最大の懸念はジェントリフィケーションだ。高所得の外国人が特定の地域に集中することで、地元の小規模な店舗が立ち退きを迫られる。その地域が「お洒落だが高価」な店ばかりになる現象が加速する。
ノマドや投資家の流入は、家賃やコンドミニアム価格の高騰を招く。高所得の彼らは地元住民よりも高い家賃を支払う能力がある。結果として地元住民が住み慣れた地域から追い出されるリスクがある。
タイのローカル住民からは具体的な不満が出ている。「デジタルノマドとテック系がバンコクの全てのカフェを高価にした。ラテ一杯200バーツは地元の人間には手が出ない」という声がソーシャルメディア上で確認されている。

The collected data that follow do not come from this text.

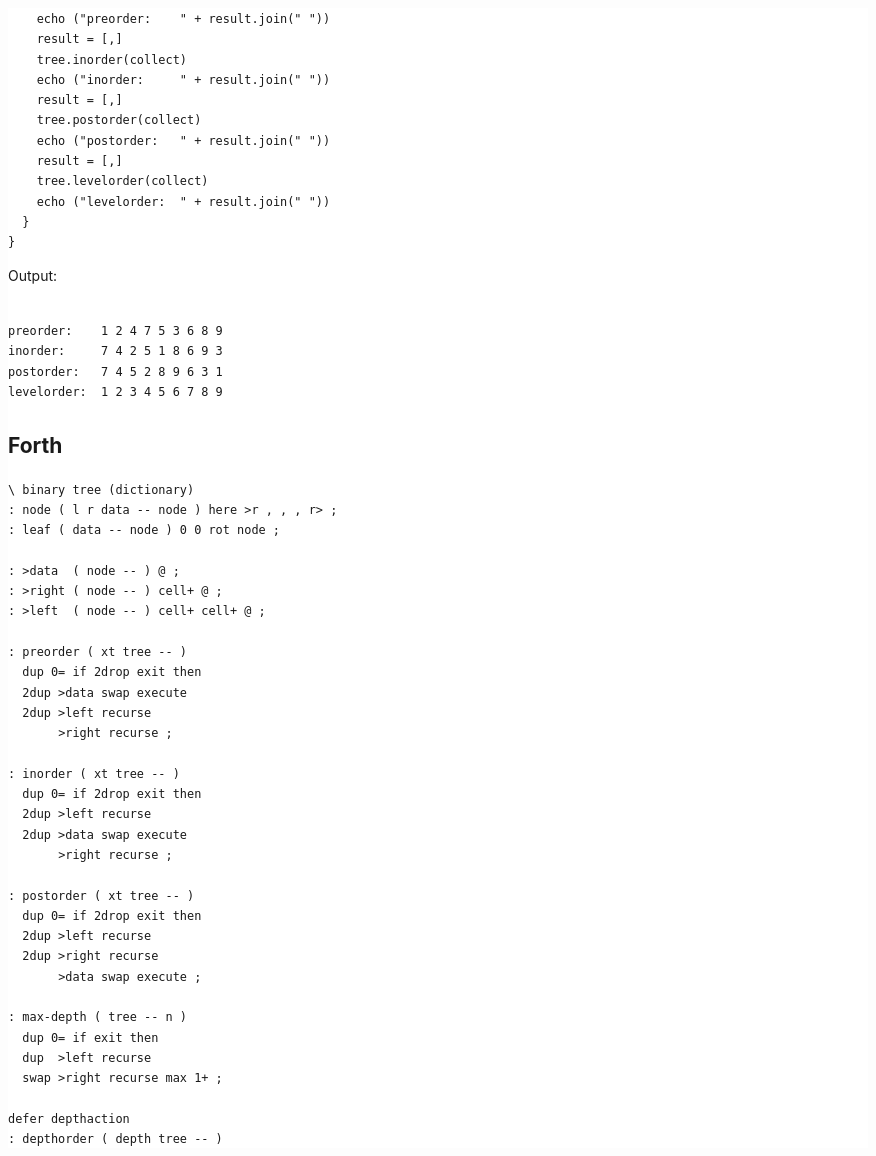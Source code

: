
 ```fantom
    echo ("preorder:    " + result.join(" "))
    result = [,]
    tree.inorder(collect)
    echo ("inorder:     " + result.join(" "))
    result = [,]
    tree.postorder(collect)
    echo ("postorder:   " + result.join(" "))
    result = [,]
    tree.levelorder(collect)
    echo ("levelorder:  " + result.join(" "))
  }
}

```


Output:

```txt

preorder:    1 2 4 7 5 3 6 8 9
inorder:     7 4 2 5 1 8 6 9 3
postorder:   7 4 5 2 8 9 6 3 1
levelorder:  1 2 3 4 5 6 7 8 9

```



## Forth


```forth
\ binary tree (dictionary)
: node ( l r data -- node ) here >r , , , r> ;
: leaf ( data -- node ) 0 0 rot node ;

: >data  ( node -- ) @ ;
: >right ( node -- ) cell+ @ ;
: >left  ( node -- ) cell+ cell+ @ ;

: preorder ( xt tree -- )
  dup 0= if 2drop exit then
  2dup >data swap execute
  2dup >left recurse
       >right recurse ;

: inorder ( xt tree -- )
  dup 0= if 2drop exit then
  2dup >left recurse
  2dup >data swap execute
       >right recurse ;

: postorder ( xt tree -- )
  dup 0= if 2drop exit then
  2dup >left recurse
  2dup >right recurse
       >data swap execute ;

: max-depth ( tree -- n )
  dup 0= if exit then
  dup  >left recurse
  swap >right recurse max 1+ ;

defer depthaction
: depthorder ( depth tree -- )
```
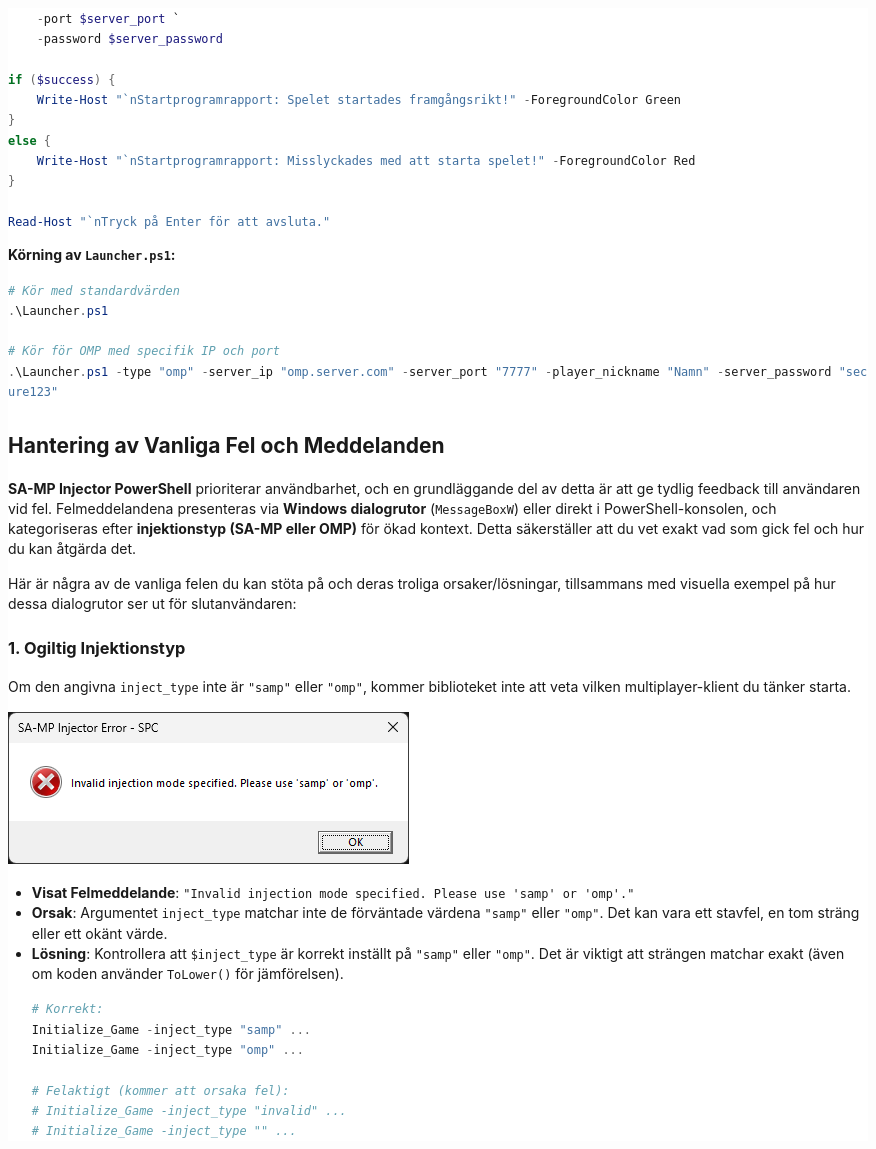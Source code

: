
 ```powershell
    -port $server_port `
    -password $server_password

if ($success) {
    Write-Host "`nStartprogramrapport: Spelet startades framgångsrikt!" -ForegroundColor Green
}
else {
    Write-Host "`nStartprogramrapport: Misslyckades med att starta spelet!" -ForegroundColor Red
}

Read-Host "`nTryck på Enter för att avsluta."
```

**Körning av `Launcher.ps1`:**

```powershell
# Kör med standardvärden
.\Launcher.ps1

# Kör för OMP med specifik IP och port
.\Launcher.ps1 -type "omp" -server_ip "omp.server.com" -server_port "7777" -player_nickname "Namn" -server_password "secure123"
```

## Hantering av Vanliga Fel och Meddelanden

**SA-MP Injector PowerShell** prioriterar användbarhet, och en grundläggande del av detta är att ge tydlig feedback till användaren vid fel. Felmeddelandena presenteras via **Windows dialogrutor** (`MessageBoxW`) eller direkt i PowerShell-konsolen, och kategoriseras efter **injektionstyp (SA-MP eller OMP)** för ökad kontext. Detta säkerställer att du vet exakt vad som gick fel och hur du kan åtgärda det.

Här är några av de vanliga felen du kan stöta på och deras troliga orsaker/lösningar, tillsammans med visuella exempel på hur dessa dialogrutor ser ut för slutanvändaren:

### 1. Ogiltig Injektionstyp

Om den angivna `inject_type` inte är `"samp"` eller `"omp"`, kommer biblioteket inte att veta vilken multiplayer-klient du tänker starta.

![Error 1](../../screenshots/error_1.png)

- **Visat Felmeddelande**: `"Invalid injection mode specified. Please use 'samp' or 'omp'."`
- **Orsak**: Argumentet `inject_type` matchar inte de förväntade värdena `"samp"` eller `"omp"`. Det kan vara ett stavfel, en tom sträng eller ett okänt värde.
- **Lösning**: Kontrollera att `$inject_type` är korrekt inställt på `"samp"` eller `"omp"`. Det är viktigt att strängen matchar exakt (även om koden använder `ToLower()` för jämförelsen).
   ```powershell
   # Korrekt:
   Initialize_Game -inject_type "samp" ...
   Initialize_Game -inject_type "omp" ...

   # Felaktigt (kommer att orsaka fel):
   # Initialize_Game -inject_type "invalid" ...
   # Initialize_Game -inject_type "" ...
   ```
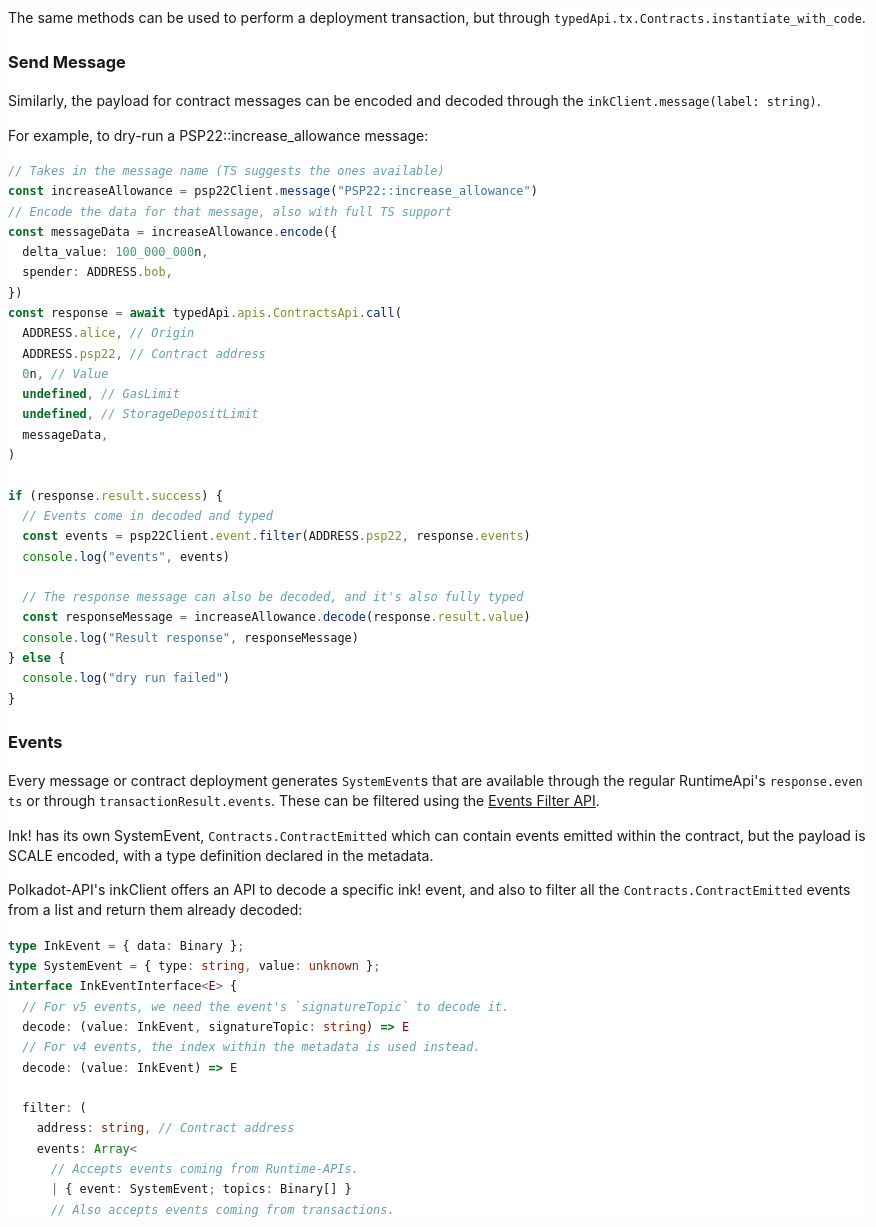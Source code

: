 The same methods can be used to perform a deployment transaction, but through `typedApi.tx.Contracts.instantiate_with_code`.

### Send Message

Similarly, the payload for contract messages can be encoded and decoded through the `inkClient.message(label: string)`.

For example, to dry-run a PSP22::increase_allowance message:

```ts
// Takes in the message name (TS suggests the ones available)
const increaseAllowance = psp22Client.message("PSP22::increase_allowance")
// Encode the data for that message, also with full TS support
const messageData = increaseAllowance.encode({
  delta_value: 100_000_000n,
  spender: ADDRESS.bob,
})
const response = await typedApi.apis.ContractsApi.call(
  ADDRESS.alice, // Origin
  ADDRESS.psp22, // Contract address
  0n, // Value
  undefined, // GasLimit
  undefined, // StorageDepositLimit
  messageData,
)

if (response.result.success) {
  // Events come in decoded and typed
  const events = psp22Client.event.filter(ADDRESS.psp22, response.events)
  console.log("events", events)

  // The response message can also be decoded, and it's also fully typed
  const responseMessage = increaseAllowance.decode(response.result.value)
  console.log("Result response", responseMessage)
} else {
  console.log("dry run failed")
}
```

### Events

Every message or contract deployment generates `SystemEvent`s that are available through the regular RuntimeApi's `response.events` or through `transactionResult.events`. These can be filtered using the [Events Filter API](/typed/events#filter).

Ink! has its own SystemEvent, `Contracts.ContractEmitted` which can contain events emitted within the contract, but the payload is SCALE encoded, with a type definition declared in the metadata.

Polkadot-API's inkClient offers an API to decode a specific ink! event, and also to filter all the `Contracts.ContractEmitted` events from a list and return them already decoded:

```ts
type InkEvent = { data: Binary };
type SystemEvent = { type: string, value: unknown };
interface InkEventInterface<E> {
  // For v5 events, we need the event's `signatureTopic` to decode it.
  decode: (value: InkEvent, signatureTopic: string) => E
  // For v4 events, the index within the metadata is used instead.
  decode: (value: InkEvent) => E

  filter: (
    address: string, // Contract address
    events: Array<
      // Accepts events coming from Runtime-APIs.
      | { event: SystemEvent; topics: Binary[] }
      // Also accepts events coming from transactions.
```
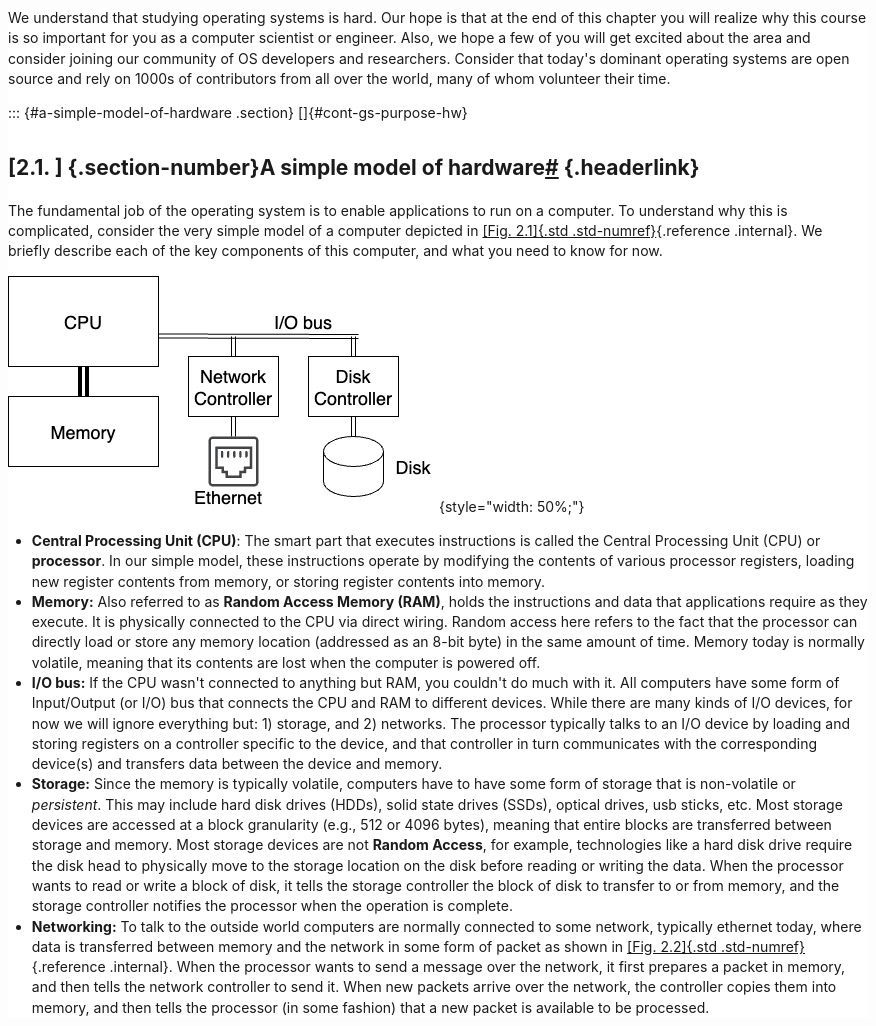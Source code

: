 We understand that studying operating systems is hard. Our hope is that at the end of this chapter you will realize why this course is so important for you as a computer scientist or engineer. Also, we hope a few of you will get excited about the area and consider joining our community of OS developers and researchers. Consider that today's dominant operating systems are open source and rely on 1000s of contributors from all over the world, many of whom volunteer their time.

::: {#a-simple-model-of-hardware .section}
[]{#cont-gs-purpose-hw}

## [2.1. ] {.section-number}A simple model of hardware[\#](#a-simple-model-of-hardware "Link to this heading") {.headerlink}

The fundamental job of the operating system is to enable applications to run on a computer. To understand why this is complicated, consider the very simple model of a computer depicted in [[Fig. 2.1]{.std .std-numref}](#simplecomputer-fig){.reference .internal}. We briefly describe each of the key components of this computer, and what you need to know for now.

![[Fig. 2.1 ]{.caption-number}[A simple model of a computer. The CPU is connected to high speed memory, and through a lower speed bus to a network controller and disk controller that are in turn connected to a network (ethernet in this case) and a disk.]{.caption-text}[\#](#simplecomputer-fig "Link to this image"){.headerlink}](../_images/hardware.png){style="width: 50%;"}

- **Central Processing Unit (CPU)**: The smart part that executes instructions is called the Central Processing Unit (CPU) or **processor**. In our simple model, these instructions operate by modifying the contents of various processor registers, loading new register contents from memory, or storing register contents into memory.
- **Memory:** Also referred to as **Random Access Memory (RAM)**, holds the instructions and data that applications require as they execute. It is physically connected to the CPU via direct wiring. Random access here refers to the fact that the processor can directly load or store any memory location (addressed as an 8-bit byte) in the same amount of time. Memory today is normally volatile, meaning that its contents are lost when the computer is powered off.
- **I/O bus:** If the CPU wasn't connected to anything but RAM, you couldn't do much with it. All computers have some form of Input/Output (or I/O) bus that connects the CPU and RAM to different devices. While there are many kinds of I/O devices, for now we will ignore everything but: 1) storage, and 2) networks. The processor typically talks to an I/O device by loading and storing registers on a controller specific to the device, and that controller in turn communicates with the corresponding device(s) and transfers data between the device and memory.
- **Storage:** Since the memory is typically volatile, computers have to have some form of storage that is non-volatile or *persistent*. This may include hard disk drives (HDDs), solid state drives (SSDs), optical drives, usb sticks, etc. Most storage devices are accessed at a block granularity (e.g., 512 or 4096 bytes), meaning that entire blocks are transferred between storage and memory. Most storage devices are not **Random Access**, for example, technologies like a hard disk drive require the disk head to physically move to the storage location on the disk before reading or writing the data. When the processor wants to read or write a block of disk, it tells the storage controller the block of disk to transfer to or from memory, and the storage controller notifies the processor when the operation is complete.
- **Networking:** To talk to the outside world computers are normally connected to some network, typically ethernet today, where data is transferred between memory and the network in some form of packet as shown in [[Fig. 2.2]{.std .std-numref}](#ethernet-packet){.reference .internal}. When the processor wants to send a message over the network, it first prepares a packet in memory, and then tells the network controller to send it. When new packets arrive over the network, the controller copies them into memory, and then tells the processor (in some fashion) that a new packet is available to be processed.
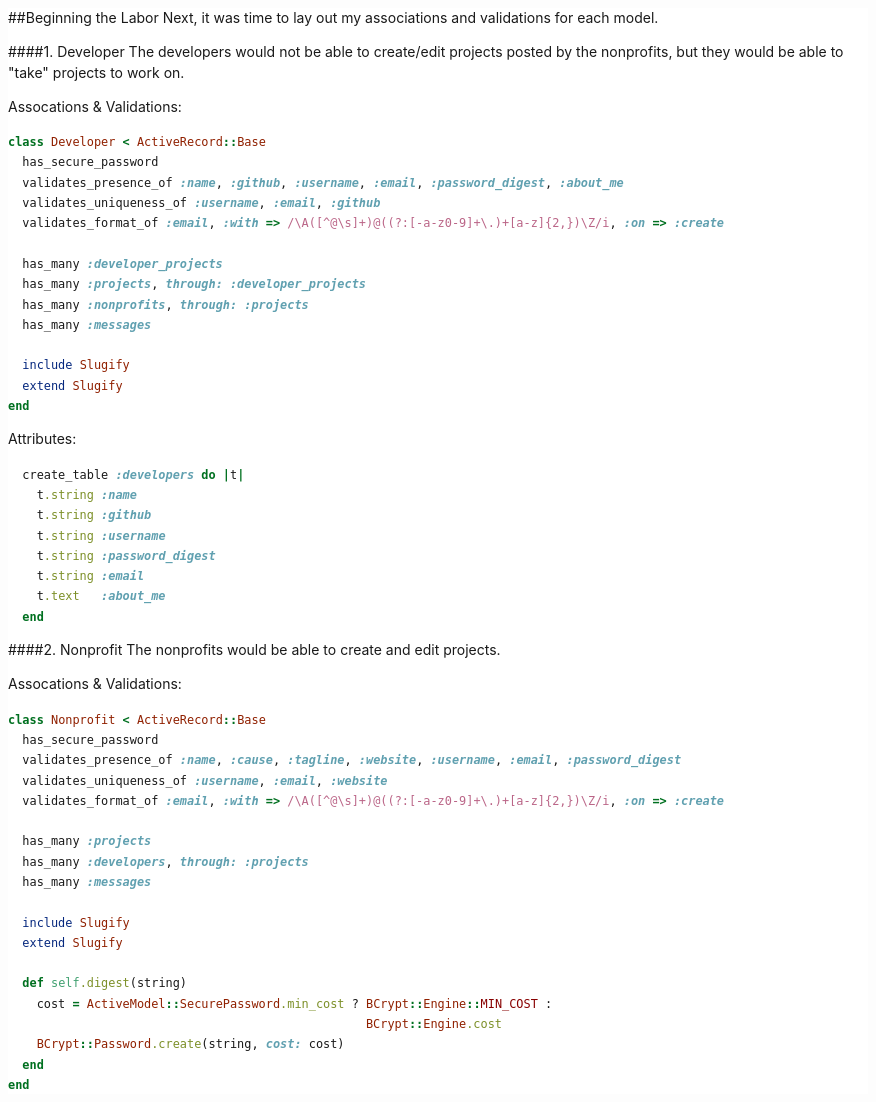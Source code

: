 ##Beginning the Labor
Next, it was time to lay out my associations and validations for each model.

####1. Developer
The developers would not be able to create/edit projects posted by the nonprofits, but they would be able to "take" projects to work on.

Assocations & Validations:

```ruby
class Developer < ActiveRecord::Base
  has_secure_password
  validates_presence_of :name, :github, :username, :email, :password_digest, :about_me
  validates_uniqueness_of :username, :email, :github
  validates_format_of :email, :with => /\A([^@\s]+)@((?:[-a-z0-9]+\.)+[a-z]{2,})\Z/i, :on => :create

  has_many :developer_projects
  has_many :projects, through: :developer_projects
  has_many :nonprofits, through: :projects
  has_many :messages

  include Slugify
  extend Slugify
end
```

Attributes:

```ruby
  create_table :developers do |t|
    t.string :name
    t.string :github
    t.string :username
    t.string :password_digest
    t.string :email
    t.text   :about_me
  end
```

####2. Nonprofit
The nonprofits would be able to create and edit projects. 

Assocations & Validations:

```ruby
class Nonprofit < ActiveRecord::Base
  has_secure_password
  validates_presence_of :name, :cause, :tagline, :website, :username, :email, :password_digest
  validates_uniqueness_of :username, :email, :website
  validates_format_of :email, :with => /\A([^@\s]+)@((?:[-a-z0-9]+\.)+[a-z]{2,})\Z/i, :on => :create

  has_many :projects
  has_many :developers, through: :projects
  has_many :messages

  include Slugify
  extend Slugify

  def self.digest(string)
    cost = ActiveModel::SecurePassword.min_cost ? BCrypt::Engine::MIN_COST :
                                                  BCrypt::Engine.cost
    BCrypt::Password.create(string, cost: cost)
  end
end
```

タイは深刻な経済格差を抱える国だ。この政策は高所得の外国人を呼び込むため、「200バーツのラテを飲むノマド」と「それを横目で見る地元住民」という可視的な格差を生み出す可能性がある。
今後の展望
BKK IT Newsは、この戦略が短期的には成功すると見ている。高所得のデジタルノマドと暗号資産投資家の誘致に一定の成果を上げるだろう。タイ経済、特に不動産・サービス業に利益をもたらす可能性がある。
しかし、その成功が大きければ大きいほど、ジェントリフィケーションや生活費の高騰といった社会的な副作用も深刻化するだろう。
タイ政府の真の課題は、誘致した「富」をいかにして国内に再分配するかにある。経済格差という社会的な時限爆弾をどう管理していくかが問われることになる。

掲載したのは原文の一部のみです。